2010年01月14日 04時06分28秒 | 山行・旅行・散策
 横浜では昨日の朝、丹沢が白く雪化粧。嵐の時のような低い黒っぽい雲を従えていたが、しだいに速度を増して晴れ渡って行く途中と見受けた。くっきりと近くに見える丹沢を私はとても美しいと感じる。
 神奈川県の各地域からの丹沢は、その位置によって大きく姿が変わる。横浜市内からもずいぶんと違う。大山が塔の岳、鍋割山、三の塔などとの位置を変えて見える。時には独立峰の様に、時には他の山と区別無く。
 まだ小学5・6年生だったころ横浜のもっとも西に近いほうから毎日丹沢とその向こうに富士山を正面に見ながら毎朝近くの駅まで15分通った。そのときは丹沢という名も知らなかった。冬の間少なくとも12月から2月までの大半は雪をかぶっていたように思う。また秋と春の雁の渡りを丹沢と富士をバックに見飽きることなく眺めていた。
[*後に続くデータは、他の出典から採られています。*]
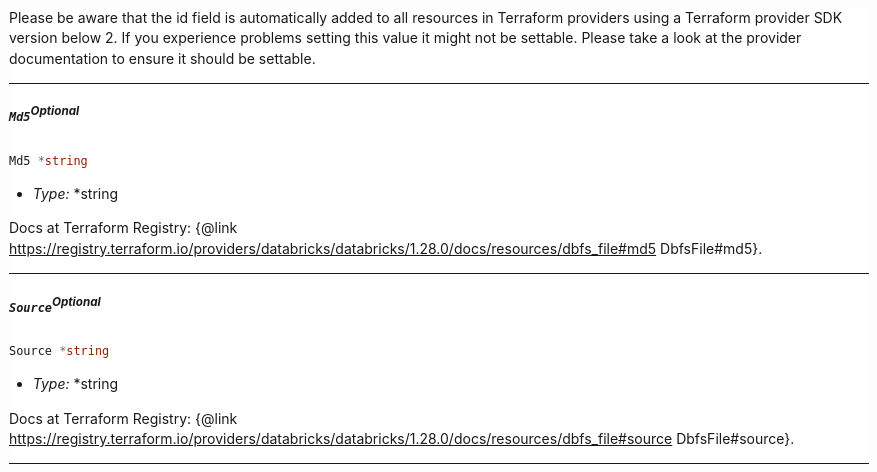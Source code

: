 Please be aware that the id field is automatically added to all resources in Terraform providers using a Terraform provider SDK version below 2.
If you experience problems setting this value it might not be settable. Please take a look at the provider documentation to ensure it should be settable.

---

##### `Md5`<sup>Optional</sup> <a name="Md5" id="@cdktf/provider-databricks.dbfsFile.DbfsFileConfig.property.md5"></a>

```go
Md5 *string
```

- *Type:* *string

Docs at Terraform Registry: {@link https://registry.terraform.io/providers/databricks/databricks/1.28.0/docs/resources/dbfs_file#md5 DbfsFile#md5}.

---

##### `Source`<sup>Optional</sup> <a name="Source" id="@cdktf/provider-databricks.dbfsFile.DbfsFileConfig.property.source"></a>

```go
Source *string
```

- *Type:* *string

Docs at Terraform Registry: {@link https://registry.terraform.io/providers/databricks/databricks/1.28.0/docs/resources/dbfs_file#source DbfsFile#source}.

---



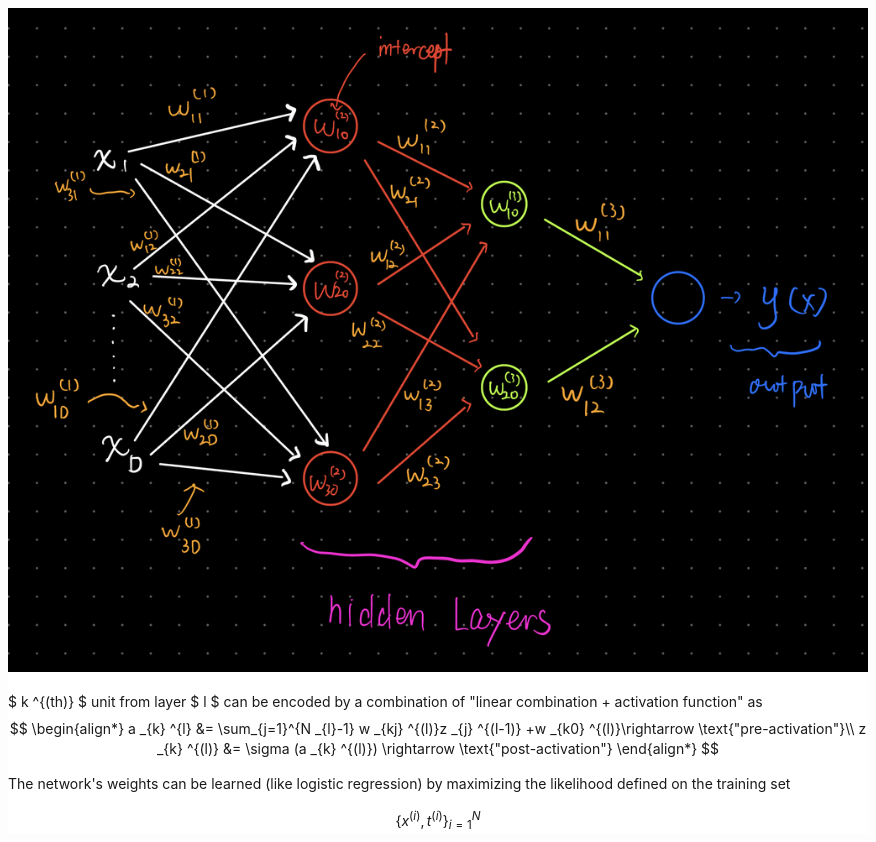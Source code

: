 ![picture 2](../../../images/bc383e4bb3701926f651581246f30ffd0c33128c4329a1de75902ce505c4dfb6.jpeg)  

$ k ^{(th)} $ unit from layer $ l $ can be encoded by a combination of
"linear combination + activation function" as
$$
\begin{align*}
a _{k} ^{l} &= \sum_{j=1}^{N _{l}-1} w _{kj}  ^{(l)}z _{j} ^{(l-1)}
+w _{k0} ^{(l)}\rightarrow \text{"pre-activation"}\\
z _{k} ^{(l)} &= \sigma (a _{k} ^{(l)}) \rightarrow \text{"post-activation"}
\end{align*}
$$

The network's weights can be learned (like logistic regression) by maximizing the likelihood defined on the training set

$$
\left\{ x ^{(i)}, t ^{(i)} \right\} _{i=1} ^{N}
$$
 横浜に戻ってきて、横浜駅の近くから眺める丹沢と富士を毎朝見るようになって、「やあ久しぶり」という声をかけたくなった。しかし少し遠めになり、しかも富士と丹沢が離れて見える。この見え方の差、そして丹沢と富士の距離の微妙な差が面白い。横浜は坂が多い。坂を上りきったところに、丹沢と富士が微妙な距離感を持ちながら鎮座しているのを見るたびに、その微妙な差を楽しむことにしている。港から、根岸の山の上から、権太坂の上から、上大岡の高台から‥。横浜・川崎あたりからの眺めが遠すぎず、近すぎず良いのかもしれない。
 富士が大きすぎても、小さすぎても良くない。高くつんと澄ました富士、頂がつらなり横に広がる丹沢。丹沢はどの峰もしゃしゃり出ることはなく、全体としてどんと構えている。ゆったりと豊かな水と森とそこに生息する動植物を抱えている豊かさを感じる。
 丹沢は褶曲で海から持ち上がり、富士は火山。太平洋の海底とともに海溝まで来て、列島の下にもぐりこめずに列島と衝突しのし上げられた丹沢、列島の下にもぐりこんでからマグマとなって噴出してできた富士。出生の差がそのまま形の差となり、気象の差となり、人の暮らしの差となった。
 先日東北新幹線を北上したとき、大宮のあたりで富士が後方に見えた。あわてて振り返り見たが、富士が大きすぎて丹沢は前衛の山、富士の飾り物、あるいは付属物のように見えてしまった。遠くから眺めると富士が圧倒的にその存在を主張する。生まれも育ちもちがうのに、その飾り物、付属物では丹沢にとっては不本意だろう。つい同情してしまった。
やはり横浜・川崎あたりからの眺めが丹沢には良い。この差が信仰の差となっている根拠かもしれない。大山信仰は江戸・相模だ。
 最近では2月の数日しか、雪をかぶることはないように思う。しかも数日で雪は見えなくなってしまう。実際に山に登ると雪はあるのだが、横浜からは白くは見えない。小学5・6年生の時は幾週間も連続して白かったように記憶しているのは、間違いだろうか。そして雁のわたりは見ることはなくなった。
 しかし街中で、季節による気温の差や景観の違いを感じながら丹沢を見ると、山の表情に微妙な差を感じる。山の色の差が実際に見えるほど近くは無いのだが、春から秋にかけて変化しているように見てしまう。
そして雪をかぶるとその劇的な色の変化、透明度の変化に身がきりっと引き締まる。そんな交流を楽しみながら一年を通してつきあえる丹沢である。

先週の購入
・「万葉集」全4冊(伊藤博 角川文庫)
 これまで万葉集の歌に言及したものを読むときは角川文庫の万葉集上下を傍に置いていた。これは現代語訳はないが二巻で手元に置きやすく重宝していた。こんど現代語訳をつけて四巻になったのが、手ごろであることには違いない。訳のついていない評論などを読むときには便利だろう。
 伊藤博氏のものは集英社文庫の10巻本もある。伊藤博という方、どのような方かは存じ上げないが、大変世話になっていること間違いない。7年ほど前になくなったとのこと。感謝の気持ちを込めて、哀悼の意を表させていただきます。